Originally Posted by Styker:
“12% is what the UK on average is built on and you think thats too much?! Scotland is underpopulated too with just 5.5 Million people. Considering there is around 27 Million homes built on the 12% land housing up to 65 Million people then it doesn't take much working out that we'd only have to use a tiny amount of the 88% of land that isn't used to solve the housing/infrastructure crisis.
Look up Ariel shots of the country, your area, you'll be amazed on what tiny amounts we are built on and how much is green.”
The bits not built on aren't exactly unused. From an aircraft you can see the country is very green but also divided up into lots of fields where farmers grow things or animals graze. Or woods providing lumber and habitats. The rest are motorways, interchanges, industrial estates, retail parks, airports, car parks...
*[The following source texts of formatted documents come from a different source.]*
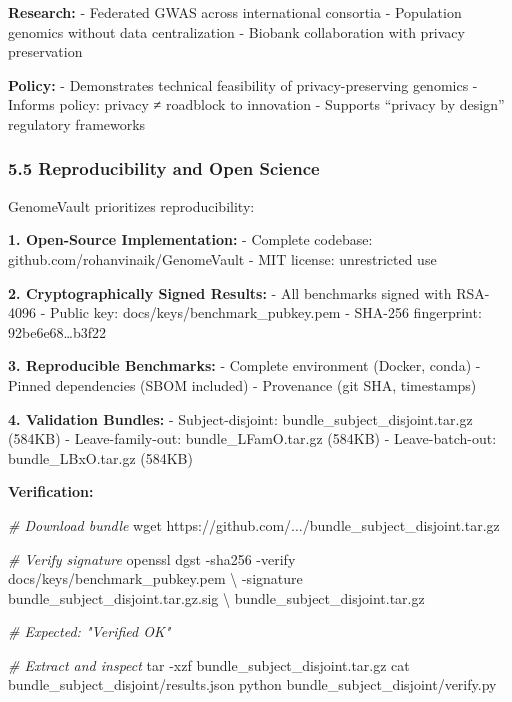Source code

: \documentclass[
  11pt,
]{article}
\newenvironment{Shaded}{}{}
\newcommand{\AttributeTok}[1]{\textcolor[rgb]{0.49,0.56,0.16}{#1}}
\newcommand{\CommentTok}[1]{\textcolor[rgb]{0.38,0.63,0.69}{\textit{#1}}}
\newcommand{\DataTypeTok}[1]{\textcolor[rgb]{0.56,0.13,0.00}{#1}}
\newcommand{\ExtensionTok}[1]{#1}
\newcommand{\FunctionTok}[1]{\textcolor[rgb]{0.02,0.16,0.49}{#1}}
\newcommand{\NormalTok}[1]{#1}
\begin{document}
\textbf{Research:} - Federated GWAS across international consortia -
Population genomics without data centralization - Biobank collaboration
with privacy preservation

\textbf{Policy:} - Demonstrates technical feasibility of
privacy-preserving genomics - Informs policy: privacy ≠ roadblock to
innovation - Supports ``privacy by design'' regulatory frameworks

\subsubsection{5.5 Reproducibility and Open
Science}\label{reproducibility-and-open-science}

GenomeVault prioritizes reproducibility:

\textbf{1. Open-Source Implementation:} - Complete codebase:
github.com/rohanvinaik/GenomeVault - MIT license: unrestricted use

\textbf{2. Cryptographically Signed Results:} - All benchmarks signed
with RSA-4096 - Public key: docs/keys/benchmark\_pubkey.pem - SHA-256
fingerprint: 92be6e68\ldots b3f22

\textbf{3. Reproducible Benchmarks:} - Complete environment (Docker,
conda) - Pinned dependencies (SBOM included) - Provenance (git SHA,
timestamps)

\textbf{4. Validation Bundles:} - Subject-disjoint:
bundle\_subject\_disjoint.tar.gz (584KB) - Leave-family-out:
bundle\_LFamO.tar.gz (584KB) - Leave-batch-out: bundle\_LBxO.tar.gz
(584KB)

\textbf{Verification:}

\begin{Shaded}
\begin{Highlighting}[]
\CommentTok{\# Download bundle}
\FunctionTok{wget}\NormalTok{ https://github.com/.../bundle\_subject\_disjoint.tar.gz}

\CommentTok{\# Verify signature}
\ExtensionTok{openssl}\NormalTok{ dgst }\AttributeTok{{-}sha256} \AttributeTok{{-}verify}\NormalTok{ docs/keys/benchmark\_pubkey.pem }\DataTypeTok{\textbackslash{}}
  \AttributeTok{{-}signature}\NormalTok{ bundle\_subject\_disjoint.tar.gz.sig }\DataTypeTok{\textbackslash{}}
\NormalTok{  bundle\_subject\_disjoint.tar.gz}

\CommentTok{\# Expected: "Verified OK"}

\CommentTok{\# Extract and inspect}
\FunctionTok{tar} \AttributeTok{{-}xzf}\NormalTok{ bundle\_subject\_disjoint.tar.gz}
\FunctionTok{cat}\NormalTok{ bundle\_subject\_disjoint/results.json}
\ExtensionTok{python}\NormalTok{ bundle\_subject\_disjoint/verify.py}
\end{Highlighting}
\end{Shaded}
\end{document}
But the existing population also like open spaces as a relief from their towns, or for recreation. This is rightly why you're usually not allowed to just build anywhere, as the whole country would rapidly become an urban sprawl (parts aren't far off; look at a satellite image taken at night showing street lights).
Compared with the UK, parts of the USA look like more like the surface of Mars (eg. Nevada), yet the USA has ten times the population of Canada or Australia.
Both Canada and Australia each have
60 times the area of England, but just over half the population. And yet they have immigration quotas. Clearly the issue isn't just land area.